Examples are at the bottom but for more context, I’ll attach an example query response from my TMDB scripts:

AlbumInput.txt (129.4 KB)

This is everything necessary for "Game of Thrones" season 1. Part of the script’s speed is avoiding iterations where possible and using methods to select and process multiple batches of data at once using RegexpReplace, like getting all the actors at once in just a few commands. A simpler example is checking if an episode is available:

Use "%INPUT%"
RegexpReplace ".*?\"episode_number\":(%NUMBER%),.*" "$1"

From testing other movies/TV, the response data can also include data with newlines (\n), quotations (\”) and vertical bars (|) needing replaced as RegexpReplace doesn't like these. That means having to json “on” “current” the transformed response inside an output buffer as opposed to json “on” whenever a new section of data is required in text form.

Just Useing this “Input” buffer quickly ramps up a debug file's file size and there’ll be times when I need tons of data processed to find a fault within a debug file foregoing the file size parameter and hammering CTRL+F with any clues to the cause. Even with careful planning to stop or reduce an impact, I’ve often accidentally had debug files nearing 1GB... which to clarify is the disgusting part. :nauseated_face:

The ability to reveal currently pointed-at sections as “raw” text through this suggested command would greatly reduce this. It could also save some extra prep-work transforming strings of data that would otherwise be readily usable for commands to use.

I admit I’ve still a way to go to become more professional with debugging strategies though I do use movies/TV that return smaller, controlled responses and try to use separate test scripts for each new module of code. I also use this and that to validate and proof-read (but your site does look better :face_with_tongue:) as it is vital to review the debug files no matter how nasty.

So with a progressing example of a potential command:

After using json "on", reveal as text:
...129.4 KB's worth of text.

After json_select_object "genres":
[{"id":10765,"name":"Sci-Fi & Fantasy"},{"id":18,"name":"Drama"},{"id":10759,"name":"Action & Adventure"}]

After json_foreach "genres", it'll be 1/3:
{"id":10765,"name":"Sci-Fi & Fantasy"}

After json_foreach_end, 2/3:
{"id":18,"name":"Drama"}

And as a final example, after json_foreach "" on ["one","two"] at 1/2:
one

Edit: Okay, one more example.
IndexInput.txt (36.8 KB)

Assuming from a smaller selection of the set:

{"certifications":{"DE":[{"certification":"12"}],"BR":[{"certification":"14"}]}}

...transformed into an array for json_foreach or json_select_array to be able to use:

{"certifications":[{"DE":[{"certification":"12"}]},{"BR":[{"certification":"14"}]}]}

I'd want to get each region (DE,BR) from each object in the array to then get its own contents but given this list could update as new regions are added/removed, I wouldn't know every possible value to json_select. I would need to read the the region key from each object somehow. Currently, it's cross-referencing the loop of objects with a separate array of all region lifted using regex...

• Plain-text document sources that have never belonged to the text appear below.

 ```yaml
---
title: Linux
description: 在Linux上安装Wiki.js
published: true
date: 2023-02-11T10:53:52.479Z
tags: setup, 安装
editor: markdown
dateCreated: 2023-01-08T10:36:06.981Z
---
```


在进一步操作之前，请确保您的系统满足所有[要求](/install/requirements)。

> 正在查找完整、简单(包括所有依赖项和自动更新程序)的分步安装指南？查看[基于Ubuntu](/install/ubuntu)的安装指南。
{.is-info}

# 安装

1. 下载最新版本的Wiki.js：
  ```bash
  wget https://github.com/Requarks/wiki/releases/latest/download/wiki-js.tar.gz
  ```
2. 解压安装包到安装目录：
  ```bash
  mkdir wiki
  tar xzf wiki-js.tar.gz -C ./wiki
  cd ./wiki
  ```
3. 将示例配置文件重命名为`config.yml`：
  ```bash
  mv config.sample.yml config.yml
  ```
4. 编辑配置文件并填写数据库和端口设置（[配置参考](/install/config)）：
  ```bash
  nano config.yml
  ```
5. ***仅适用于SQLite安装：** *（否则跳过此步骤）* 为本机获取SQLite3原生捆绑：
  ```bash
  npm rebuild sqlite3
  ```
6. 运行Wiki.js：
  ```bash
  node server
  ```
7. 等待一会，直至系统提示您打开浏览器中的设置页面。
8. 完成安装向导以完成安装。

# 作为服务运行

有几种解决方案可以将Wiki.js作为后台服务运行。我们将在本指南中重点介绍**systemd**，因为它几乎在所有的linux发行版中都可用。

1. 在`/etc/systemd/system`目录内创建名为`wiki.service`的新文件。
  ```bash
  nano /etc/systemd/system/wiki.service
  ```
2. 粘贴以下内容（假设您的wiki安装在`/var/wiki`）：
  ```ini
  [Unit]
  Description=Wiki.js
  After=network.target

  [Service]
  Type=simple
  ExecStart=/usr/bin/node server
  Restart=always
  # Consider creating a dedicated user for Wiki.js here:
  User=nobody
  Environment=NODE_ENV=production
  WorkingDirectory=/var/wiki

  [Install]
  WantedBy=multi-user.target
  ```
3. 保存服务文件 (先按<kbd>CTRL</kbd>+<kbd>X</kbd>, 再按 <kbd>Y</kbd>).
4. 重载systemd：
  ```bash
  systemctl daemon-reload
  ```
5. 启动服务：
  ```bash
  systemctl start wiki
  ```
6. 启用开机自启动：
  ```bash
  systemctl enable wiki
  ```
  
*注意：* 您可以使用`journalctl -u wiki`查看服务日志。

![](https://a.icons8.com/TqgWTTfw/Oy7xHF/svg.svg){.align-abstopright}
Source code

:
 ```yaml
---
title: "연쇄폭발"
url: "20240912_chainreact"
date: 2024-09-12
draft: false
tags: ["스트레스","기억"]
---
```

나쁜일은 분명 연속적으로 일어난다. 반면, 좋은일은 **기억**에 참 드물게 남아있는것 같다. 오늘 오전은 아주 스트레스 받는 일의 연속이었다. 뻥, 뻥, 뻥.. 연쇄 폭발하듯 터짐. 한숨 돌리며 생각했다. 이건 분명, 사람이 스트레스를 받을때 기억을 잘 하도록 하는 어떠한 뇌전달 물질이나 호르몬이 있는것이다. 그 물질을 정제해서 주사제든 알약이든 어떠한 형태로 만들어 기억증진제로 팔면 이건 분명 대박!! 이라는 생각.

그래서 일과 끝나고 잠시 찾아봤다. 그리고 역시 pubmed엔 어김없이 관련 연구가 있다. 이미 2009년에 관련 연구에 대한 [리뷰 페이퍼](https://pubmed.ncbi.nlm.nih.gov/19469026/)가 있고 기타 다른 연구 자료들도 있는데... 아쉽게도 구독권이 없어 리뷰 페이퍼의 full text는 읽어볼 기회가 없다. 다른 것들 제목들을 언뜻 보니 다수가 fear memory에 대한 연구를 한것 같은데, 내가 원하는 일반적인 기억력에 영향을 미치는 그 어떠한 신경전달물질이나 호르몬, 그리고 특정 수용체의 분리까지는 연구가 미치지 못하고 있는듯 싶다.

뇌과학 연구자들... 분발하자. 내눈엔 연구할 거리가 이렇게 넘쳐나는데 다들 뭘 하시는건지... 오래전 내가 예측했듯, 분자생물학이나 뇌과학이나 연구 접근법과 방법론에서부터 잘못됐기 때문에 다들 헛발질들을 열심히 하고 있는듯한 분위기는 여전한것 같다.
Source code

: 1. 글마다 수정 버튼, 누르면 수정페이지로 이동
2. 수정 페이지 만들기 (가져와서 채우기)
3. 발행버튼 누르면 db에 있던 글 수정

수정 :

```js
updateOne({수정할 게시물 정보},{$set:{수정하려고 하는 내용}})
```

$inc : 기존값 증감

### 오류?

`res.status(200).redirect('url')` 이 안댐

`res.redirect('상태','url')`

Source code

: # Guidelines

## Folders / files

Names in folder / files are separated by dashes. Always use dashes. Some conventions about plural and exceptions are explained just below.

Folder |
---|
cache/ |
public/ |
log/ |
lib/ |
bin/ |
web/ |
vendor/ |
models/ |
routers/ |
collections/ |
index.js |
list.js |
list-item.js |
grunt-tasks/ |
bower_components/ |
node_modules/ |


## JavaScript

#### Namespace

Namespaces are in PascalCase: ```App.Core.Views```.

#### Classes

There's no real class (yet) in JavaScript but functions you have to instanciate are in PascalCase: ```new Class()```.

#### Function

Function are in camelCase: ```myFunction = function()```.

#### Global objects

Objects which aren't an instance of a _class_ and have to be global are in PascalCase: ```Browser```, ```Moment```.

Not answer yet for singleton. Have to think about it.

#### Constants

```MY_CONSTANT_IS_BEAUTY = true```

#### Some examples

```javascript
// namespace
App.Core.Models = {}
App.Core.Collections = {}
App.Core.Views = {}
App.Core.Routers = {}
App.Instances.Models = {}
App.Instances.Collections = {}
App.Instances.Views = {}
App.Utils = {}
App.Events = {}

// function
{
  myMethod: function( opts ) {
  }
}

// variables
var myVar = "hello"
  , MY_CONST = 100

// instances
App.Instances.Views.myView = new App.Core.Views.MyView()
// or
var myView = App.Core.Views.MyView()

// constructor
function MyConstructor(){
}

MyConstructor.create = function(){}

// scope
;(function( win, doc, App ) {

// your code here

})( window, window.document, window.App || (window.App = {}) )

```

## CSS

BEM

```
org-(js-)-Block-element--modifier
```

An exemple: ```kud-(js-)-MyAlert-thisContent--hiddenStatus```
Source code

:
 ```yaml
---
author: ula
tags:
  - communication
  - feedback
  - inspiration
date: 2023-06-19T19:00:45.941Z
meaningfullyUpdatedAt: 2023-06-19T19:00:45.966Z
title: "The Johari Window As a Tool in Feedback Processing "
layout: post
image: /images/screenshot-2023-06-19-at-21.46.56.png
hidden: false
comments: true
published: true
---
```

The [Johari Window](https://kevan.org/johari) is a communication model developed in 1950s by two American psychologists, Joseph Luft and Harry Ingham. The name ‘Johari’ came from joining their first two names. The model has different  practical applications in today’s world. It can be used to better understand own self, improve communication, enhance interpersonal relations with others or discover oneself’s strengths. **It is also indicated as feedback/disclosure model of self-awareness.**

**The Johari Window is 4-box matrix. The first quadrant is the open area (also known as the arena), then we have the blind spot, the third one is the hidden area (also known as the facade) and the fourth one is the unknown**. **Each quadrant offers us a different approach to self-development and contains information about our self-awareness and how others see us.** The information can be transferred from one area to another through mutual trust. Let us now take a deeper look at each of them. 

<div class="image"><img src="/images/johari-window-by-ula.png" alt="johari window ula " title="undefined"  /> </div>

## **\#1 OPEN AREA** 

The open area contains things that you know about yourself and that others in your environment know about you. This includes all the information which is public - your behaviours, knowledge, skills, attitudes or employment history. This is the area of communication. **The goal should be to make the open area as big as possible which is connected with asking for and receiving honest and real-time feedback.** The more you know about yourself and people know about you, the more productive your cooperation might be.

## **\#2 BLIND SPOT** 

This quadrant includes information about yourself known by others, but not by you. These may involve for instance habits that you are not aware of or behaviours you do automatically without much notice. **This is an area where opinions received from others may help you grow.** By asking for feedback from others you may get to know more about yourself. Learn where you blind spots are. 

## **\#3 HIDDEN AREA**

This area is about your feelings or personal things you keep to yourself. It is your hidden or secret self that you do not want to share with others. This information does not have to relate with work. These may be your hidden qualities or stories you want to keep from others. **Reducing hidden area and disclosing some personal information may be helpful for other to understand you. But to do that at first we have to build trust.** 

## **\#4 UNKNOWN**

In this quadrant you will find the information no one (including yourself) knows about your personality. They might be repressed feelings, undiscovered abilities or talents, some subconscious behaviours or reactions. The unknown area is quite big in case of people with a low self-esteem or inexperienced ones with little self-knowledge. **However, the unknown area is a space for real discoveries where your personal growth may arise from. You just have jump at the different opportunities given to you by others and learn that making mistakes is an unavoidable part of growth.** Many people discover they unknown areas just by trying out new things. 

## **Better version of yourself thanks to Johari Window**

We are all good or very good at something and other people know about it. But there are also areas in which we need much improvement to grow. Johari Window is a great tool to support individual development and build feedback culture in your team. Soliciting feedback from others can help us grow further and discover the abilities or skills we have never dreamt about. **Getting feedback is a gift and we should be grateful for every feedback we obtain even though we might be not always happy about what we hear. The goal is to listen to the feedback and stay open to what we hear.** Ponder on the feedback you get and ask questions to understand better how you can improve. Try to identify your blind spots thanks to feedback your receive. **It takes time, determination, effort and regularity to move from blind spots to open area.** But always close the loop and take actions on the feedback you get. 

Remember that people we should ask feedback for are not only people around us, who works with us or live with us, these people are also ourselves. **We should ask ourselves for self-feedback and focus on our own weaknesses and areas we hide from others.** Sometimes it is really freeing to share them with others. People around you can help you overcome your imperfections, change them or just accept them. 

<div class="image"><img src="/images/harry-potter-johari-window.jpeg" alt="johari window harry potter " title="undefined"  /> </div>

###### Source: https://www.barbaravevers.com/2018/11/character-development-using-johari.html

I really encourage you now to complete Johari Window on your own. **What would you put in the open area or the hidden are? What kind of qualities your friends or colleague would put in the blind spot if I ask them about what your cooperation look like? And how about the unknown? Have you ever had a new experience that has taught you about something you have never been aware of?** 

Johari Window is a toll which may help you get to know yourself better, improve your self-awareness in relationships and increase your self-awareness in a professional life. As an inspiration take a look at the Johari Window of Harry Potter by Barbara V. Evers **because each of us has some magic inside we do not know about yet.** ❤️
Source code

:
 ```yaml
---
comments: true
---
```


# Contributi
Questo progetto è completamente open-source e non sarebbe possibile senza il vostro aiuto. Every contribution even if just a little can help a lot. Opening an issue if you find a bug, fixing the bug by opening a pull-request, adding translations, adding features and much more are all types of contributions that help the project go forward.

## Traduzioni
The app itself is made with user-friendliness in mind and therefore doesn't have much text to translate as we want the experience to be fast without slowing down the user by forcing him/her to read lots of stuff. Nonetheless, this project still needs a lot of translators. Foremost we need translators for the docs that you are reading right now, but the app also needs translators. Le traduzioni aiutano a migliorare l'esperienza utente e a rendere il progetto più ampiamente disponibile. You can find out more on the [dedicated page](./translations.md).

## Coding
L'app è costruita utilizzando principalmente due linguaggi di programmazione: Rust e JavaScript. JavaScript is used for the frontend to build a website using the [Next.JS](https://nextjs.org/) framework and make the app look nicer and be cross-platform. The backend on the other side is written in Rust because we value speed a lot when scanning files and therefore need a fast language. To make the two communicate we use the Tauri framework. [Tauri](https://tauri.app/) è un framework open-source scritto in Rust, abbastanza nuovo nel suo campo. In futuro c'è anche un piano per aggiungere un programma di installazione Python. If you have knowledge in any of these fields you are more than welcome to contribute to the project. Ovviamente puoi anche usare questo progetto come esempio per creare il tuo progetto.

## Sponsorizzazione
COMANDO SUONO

OR after json_foreach_end, 1/2:
{"DE":[{"certification":"12"}]}

with a quick regex to lift the region key, use it to access its own contents, use it to name its own contents for outputs, sorted. Either that or again, ways for other json commands to read unknown keys and/or output such otherwise inaccessible keys.

Basically, it could make debugging easier, expand more JSON functionality and give commands more accessibility to the response.